As for the results collected by pprof, we can not only analyze them using the commands that come with pprof, but also through a more intuitive vector graph. With Graphviz, Pprof can directly generate corresponding graphical files.

The written test is based on Centos 7.5. Install Graphviz directly with the following commands:

$ sudo yum install graphviz
Copy the code

For more installation instructions, see the Graphviz website

With Graphviz installed, go ahead and type SVG on the pprof interactive command line:

Note that web commands are not supported on server systems. Use the SVG command to generate the vector image and open it in a browser, as shown below:

It can also be seen from the figure above that the main time-consuming function is main.chunk, which takes 21.86s, and the associated invoked function F (x) takes 2.58s. The size of each square in the figure also represents CPU usage, with larger squares indicating longer CPU usage.

Background server performance analysis

For background services that are always running, such as Web applications or distributed applications, we can use the NET/HTTP /pprof library, which analyzes the application as it provides HTTP services.

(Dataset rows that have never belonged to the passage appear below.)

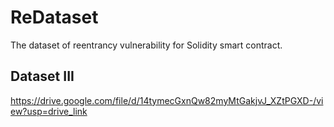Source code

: # ReDataset
The dataset of reentrancy vulnerability for Solidity smart contract.

## Dataset III
https://drive.google.com/file/d/14tymecGxnQw82myMtGakjvJ_XZtPGXD-/view?usp=drive_link

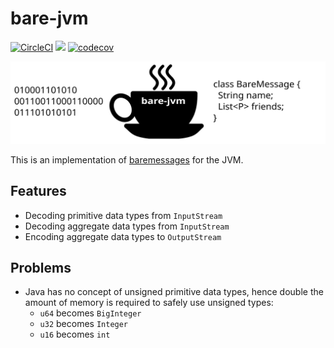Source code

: # bare-jvm
[![CircleCI](https://circleci.com/gh/nobloat/bare-jvm.svg?style=svg)](https://circleci.com/gh/nobloat/bare-jvm)
[![](https://jitpack.io/v/nobloat/bare-jvm.svg)](https://jitpack.io/#nobloat/bare-jvm)
[![codecov](https://codecov.io/gh/nobloat/bare-jvm/branch/master/graph/badge.svg)](https://codecov.io/gh/nobloat/bare-jvm)

![bare-jvm-logo](logo.svg)

This is an implementation of [baremessages](https://baremessages.org/) for the JVM.

## Features
- Decoding primitive data types from `InputStream`
- Decoding aggregate data types from `InputStream`
- Encoding aggregate data types to `OutputStream`

## Problems
- Java has no concept of unsigned primitive data types, hence double the amount of memory is required to safely use unsigned types:
    - `u64` becomes `BigInteger`
    - `u32` becomes `Integer`
    - `u16` becomes `int`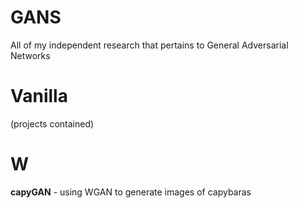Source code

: # GANS

All of my independent research that pertains to General Adversarial Networks

# Vanilla

(projects contained)

# W

**capyGAN** - using WGAN to generate images of capybaras

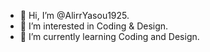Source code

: - 👋 Hi, I’m @AlirrYasou1925.
- 👀 I’m interested in Coding & Design.
- 🌱 I’m currently learning Coding and Design.

<!---
AlirrYasou1925/AlirrYasou1925 is a ✨ special ✨ repository because its `README.md` (this file) appears on your GitHub profile.
You can click the Preview link to take a look at your changes.
--->
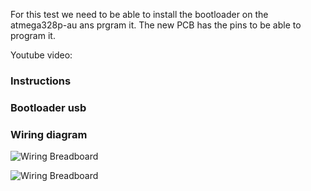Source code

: For this test we need to be able to install the bootloader on the atmega328p-au ans prgram it. The new PCB has the pins to be able to program it.

Youtube video:

### Instructions

### Bootloader usb

### Wiring diagram
![Wiring Breadboard](images/1.jpeg)

![Wiring Breadboard](images/2.JPG)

ListenAndServe(“0.0.0.0:8000”, nil) is a simpler case, just import the package.

import (
	_ "net/http/pprof"
)
Copy the code

Note that the package is imported with the underscore “_”, which means we just need the package to run its init() function, which will automatically collect the information and save it in memory.

If you use a custom ServerMux multiplexer, you need to register some routing rules manually:

r.HandleFunc("/debug/pprof/", pprof.Index)
r.HandleFunc("/debug/pprof/heap", pprof.Index)
r.HandleFunc("/debug/pprof/cmdline", pprof.Cmdline)
r.HandleFunc("/debug/pprof/profile", pprof.Profile)
r.HandleFunc("/debug/pprof/symbol", pprof.Symbol)
r.HandleFunc("/debug/pprof/trace", pprof.Trace)
Copy the code

These paths represent:

  • /debug/pprof/profile: Accessing this link will automatically perform CPU profiling for 30 seconds and generate a file for download, which can be done with parameters? =seconds=60 Data is collected for 60 seconds.
  • /debug/pprof/block: Records the Goroutine blocking event. The default is to sample every blocking event that occurs.
  • /debug/pprof/goroutines: Records active goroutines. Only sample once at fetch time.
  • /debug/pprof/heap: Records the heap memory allocation. By default, the sample is taken once every 512K bytes allocated.
  • /debug/pprof/mutex: View the owners of contention mutex.
  • / debug/pprof/threadcreate: system thread creation of records. Only sample once at fetch time.

Rewriting test code

Rewrite the program of calculating PI into a service, provide an interface externally, and introduce net/ HTTP /pprof dependency to collect performance indicators of HTTP service.

package main

import (
	"fmt"
	"net/http"
	_ "net/http/pprof"
	"runtime"
)

var n int64 = 10000000000
var h = 1.0 / float64(n)

func f(a float64) float64 {
	return 4.0 / (1.0 + a*a)
}

func chunk(start, end int64, c chan float64) {
	var sum float64 = 0.0
	for i := start; i < end; i++ {
		x := h * (float64(i) + 0.5)
		sum += f(x)
	}
	c <- sum * h
}

func callFunc(w http.ResponseWriter, r *http.Request) {

	var pi float64
	np := runtime.NumCPU()
	runtime.GOMAXPROCS(np)
	c := make(chan float64, np)
	fmt.Println("np: ", np)

	for i := 0; i < np; i++ {
		go chunk(int64(i)*n/int64(np), (int64(i)+1)*n/int64(np), c)
	}

	for i := 0; i < np; i++ {
		tmp := <-c
		fmt.Println("c->: ", tmp)

		pi += tmp
		fmt.Println("pai: ", pi)

	}

	fmt.Println("Pi: ", pi)
}

func main(a) {
	http.HandleFunc("/getAPi", callFunc)
	http.ListenAndServe(": 8000".nil)}Copy the code

In the implementation of the code above, we expose port 8000 and define an interface getAPi. The implementation of calculating PI is the same as before, with each call to the interface triggering the calculation of PI once.

Compile implementation

Now that the code is written, we are ready to compile and execute the HTTP service by executing the following command:

$ go build -o httpapi main.go

$ ./httpapi
Copy the code

After compiling the program successfully and running the binaries to get performance data for the service,

At this point, we can through pprof HTTP interface to http://localhost:8000/debug/pprof/:

The figure above shows the pprof Web viewing service in action, with the sampling results constantly updated by refreshing the page.

Graphical analysis

As with the performance analysis of the above finishable program, we can also use graphical analysis of the performance of the background program.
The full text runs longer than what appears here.